From the functional equation we thus have

[math]\displaystyle{ |R_{t,N,N}(\sigma_0+iT)| \leq \int_{1/2}^\infty \frac{1}{\sqrt{\pi t}} (e^{-(\sigma-\sigma_0)^2/t}+e^{-(1-\sigma-\sigma_0)^2/t}) |R_{0,N,N}(\sigma+iT)|\ d\sigma. }[/math]

By (4.3) we thus have

[math]\displaystyle{ |R_{t,N,N}(\sigma_0+iT)| \leq c_{T_0} e^{\pi T/4} T^{3/2} \quad (4.5) }[/math]

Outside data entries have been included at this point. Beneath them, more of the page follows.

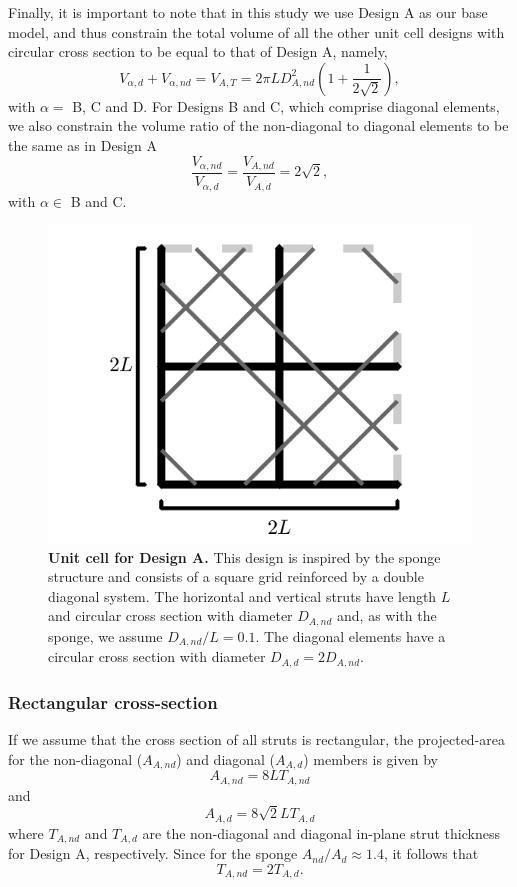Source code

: \documentclass[10pt,twoside]{fernandes_supp}
\begin{document}
Finally, it is important to note that in this study we use Design A as our base model, and thus constrain the total volume of all the other unit cell designs with circular cross section to be equal to that of Design A, namely,
\begin{equation}\label{con1}
V_{\alpha,d}+V_{\alpha,nd}={V}_{A,T}=2\pi L D_{A,nd}^2 \left(1+\frac{1}{2\sqrt{2}}\right),
\end{equation}
with $\alpha=$ B, C and D.
For Designs B and C, which comprise diagonal elements, we also  constrain the volume ratio of the non-diagonal to diagonal elements to be the same as in Design A
\begin{equation}\label{con2}
\frac{V_{\alpha,nd}}{V_{\alpha,d}}=\frac{V_{A,nd}}{V_{A,d}}=2\sqrt{2},
\end{equation}
with $\alpha\in$ B and C.

\begin{figure}[H]
    \centering
    \includegraphics[width=0.4\linewidth]{SFig2.png}
    \caption{{\bf Unit cell for Design A.} This design is inspired by the sponge structure and consists of a square grid  reinforced by a double diagonal system. The horizontal and vertical struts have length $L$ and circular cross section with diameter $D_{A,nd}$ and, as with the sponge, we assume $D_{A,nd}/L=0.1$. The diagonal elements have a circular cross section  with diameter $D_{A,d}=2 D_{A,nd}$.}
    \label{DesignA}
\end{figure}

\subsubsection{Rectangular cross-section}

If we assume that the cross section of all struts is rectangular, the projected-area  for the non-diagonal ($A_{A,nd}$) and diagonal ($A_{A,d}$) members is given by
\begin{equation}
	A_{A,nd}=8LT_{A,nd}
\end{equation}
and
\begin{equation}
	A_{A,d}=8\sqrt{2}LT_{A,d}
\end{equation}
where  $T_{A,nd}$ and $T_{A,d}$ are the non-diagonal and diagonal in-plane strut thickness for Design A, respectively.
Since for the sponge   $A_{nd}/A_d\approx 1.4$, it follows that
\begin{equation}
	T_{A,nd}=2T_{A,d}.
\end{equation}
\end{document}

where [math]\displaystyle{ c_{T_0} }[/math] is the quantity

[math]\displaystyle{ c_{T_0} := \int_{1/2}^\infty \frac{1}{\sqrt{\pi t}} (e^{-(\sigma-\sigma_0)^2/t}+e^{-(1-\sigma-\sigma_0)^2/t}) f_{T_0}(\sigma)\ d\sigma. \quad (4.6) }[/math]

It should be possible to compute this quantity numerically for any given value of [math]\displaystyle{ T_0 }[/math]. Using the heuristic that [math]\displaystyle{ f_{T_0}(\sigma) }[/math] is close to [math]\displaystyle{ \sqrt{\pi}/4 }[/math] for [math]\displaystyle{ \sigma }[/math] not too large, and using the rapid decay of the [math]\displaystyle{ (e^{-(\sigma-\sigma_0)^2/t}+e^{-(1-\sigma-\sigma_0)^2/t}) }[/math] factor, one would expect [math]\displaystyle{ c_{T_0} }[/math] to be close to [math]\displaystyle{ \sqrt{\pi}/4 }[/math] for [math]\displaystyle{ T_0 }[/math] large.